Activity Four
This activity is to accompany Unit One of the Curriculum Guide.
Incorporating the C.E.L.s:
Concept Application Lesson for:
- Decision Making
- Equality
- Hierarchy
- Authoritarianism
- Politics
This concept application activity gives students an opportunity to analyze the style of decision making used in specific historical situations. It also allows students to prepare arguments for a particular style of decision making, with the goal of gaining the support of the parties affected by the decision.
Knowledge Objectives
The student will:
- know that the style of decision making influences the perception of the decision being just or unjust;
- know that injustices are sometimes rationalized and perpetuated;
- know that rights of the minority are not always protected in society;
- know that both violent and non-violent methods have been used by individuals/groups to secure their perceived rights; and,
- know that propaganda has been used to gain public support for particular positions or causes.
Skills Development
The student will:
- practice constructing a classification system that can be used to summarize and order data for presentation, discussion and analysis;
- learn to apply concepts to historical events as a method of categorizing and classifying information; and
- practice making hypotheses based on reasonable assumptions and inferences.
Values Issues
The student will:
- discuss whether the style of decision making influences whether the decision appears to be just or unjust;
- discuss whether tradition and traditional beliefs makes it difficult to achieve equality for all members of a society;
- discuss whether it is possible to secure the rights of the minority within a society;
- discuss the methods a minority could use to ensure that their rights are respected within the larger society; and,
- discuss whether violence is acceptable when it is used to achieve social justice.
Outline of the Activity
Step One:
Have student groups investigate one of the following historical situations:
- events in Paris in 1871;
- the Dreyfus Affair;
- the Irish Question; and,
- the situation within the Austrian Empire.

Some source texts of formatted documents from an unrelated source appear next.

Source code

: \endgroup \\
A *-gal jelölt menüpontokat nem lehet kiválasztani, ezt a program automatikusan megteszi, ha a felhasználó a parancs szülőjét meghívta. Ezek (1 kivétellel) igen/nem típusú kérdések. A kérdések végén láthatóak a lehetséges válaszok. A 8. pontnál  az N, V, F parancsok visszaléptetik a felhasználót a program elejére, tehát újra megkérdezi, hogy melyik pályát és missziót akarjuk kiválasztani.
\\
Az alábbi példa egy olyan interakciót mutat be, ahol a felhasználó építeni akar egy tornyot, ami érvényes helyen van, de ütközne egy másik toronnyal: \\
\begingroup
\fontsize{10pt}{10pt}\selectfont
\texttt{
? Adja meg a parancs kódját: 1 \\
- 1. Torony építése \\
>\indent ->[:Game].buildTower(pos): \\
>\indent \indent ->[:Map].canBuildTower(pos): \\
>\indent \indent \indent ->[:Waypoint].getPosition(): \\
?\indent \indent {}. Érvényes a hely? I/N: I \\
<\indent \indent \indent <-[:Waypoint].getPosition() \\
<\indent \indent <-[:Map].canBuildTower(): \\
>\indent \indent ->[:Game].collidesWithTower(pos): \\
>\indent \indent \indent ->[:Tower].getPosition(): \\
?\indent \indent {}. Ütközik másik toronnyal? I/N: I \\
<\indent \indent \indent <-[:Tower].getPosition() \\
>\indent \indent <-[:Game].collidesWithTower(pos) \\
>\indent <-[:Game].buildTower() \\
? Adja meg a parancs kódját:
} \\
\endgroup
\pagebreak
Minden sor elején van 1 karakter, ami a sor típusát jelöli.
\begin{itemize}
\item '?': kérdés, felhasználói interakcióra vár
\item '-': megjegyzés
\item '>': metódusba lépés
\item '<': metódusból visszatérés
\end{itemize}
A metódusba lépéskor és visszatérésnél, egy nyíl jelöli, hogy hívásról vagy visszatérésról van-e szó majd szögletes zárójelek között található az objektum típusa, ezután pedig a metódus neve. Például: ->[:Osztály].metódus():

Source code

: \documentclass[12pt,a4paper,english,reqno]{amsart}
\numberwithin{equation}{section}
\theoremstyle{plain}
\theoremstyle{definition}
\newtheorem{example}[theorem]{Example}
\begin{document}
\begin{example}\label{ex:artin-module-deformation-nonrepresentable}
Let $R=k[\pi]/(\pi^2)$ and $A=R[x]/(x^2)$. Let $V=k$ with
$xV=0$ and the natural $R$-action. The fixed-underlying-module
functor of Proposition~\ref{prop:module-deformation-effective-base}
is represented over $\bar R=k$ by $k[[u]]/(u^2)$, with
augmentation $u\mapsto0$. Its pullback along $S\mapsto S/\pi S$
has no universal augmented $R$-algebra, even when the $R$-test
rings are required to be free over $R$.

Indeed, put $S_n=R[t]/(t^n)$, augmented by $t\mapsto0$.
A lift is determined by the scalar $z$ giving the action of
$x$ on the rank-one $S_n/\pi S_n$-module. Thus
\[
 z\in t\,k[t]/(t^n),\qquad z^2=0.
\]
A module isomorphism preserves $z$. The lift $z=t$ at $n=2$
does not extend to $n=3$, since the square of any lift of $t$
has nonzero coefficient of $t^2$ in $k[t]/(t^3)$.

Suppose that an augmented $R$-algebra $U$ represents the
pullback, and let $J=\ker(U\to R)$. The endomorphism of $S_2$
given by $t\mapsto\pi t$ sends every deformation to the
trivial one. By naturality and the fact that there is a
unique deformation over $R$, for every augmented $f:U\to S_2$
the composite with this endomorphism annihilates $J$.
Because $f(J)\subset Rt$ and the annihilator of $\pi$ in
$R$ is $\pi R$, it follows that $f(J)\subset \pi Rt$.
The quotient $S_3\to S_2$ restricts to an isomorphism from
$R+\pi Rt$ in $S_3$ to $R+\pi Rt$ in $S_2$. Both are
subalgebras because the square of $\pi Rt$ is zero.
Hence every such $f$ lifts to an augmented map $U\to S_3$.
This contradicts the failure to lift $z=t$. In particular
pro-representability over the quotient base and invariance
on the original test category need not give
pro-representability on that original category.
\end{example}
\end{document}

The tasks of each group are to:
- indicate the major parties involved in the historical situation;
- indicate the paradigm (Theory X or Y) underlying the major decision-making process used in the historical situation;
- indicate the impact that the style of decision making had on the parties involved and on the perception of justice or injustice; and,
- decide whether a change in the decision- making process would have had a significant effect on the historical situation and the parties involved.
Groups are to present to the class their conclusions concerning the effect of the decision-making style on the particular parties in the historical situation.
Evaluation:
Each group is to prepare a short report indicating:
- the decision-making paradigm that leads to the most satisfactory decisions for the people involved; and,
- the rationale for their choice of decision-making paradigms.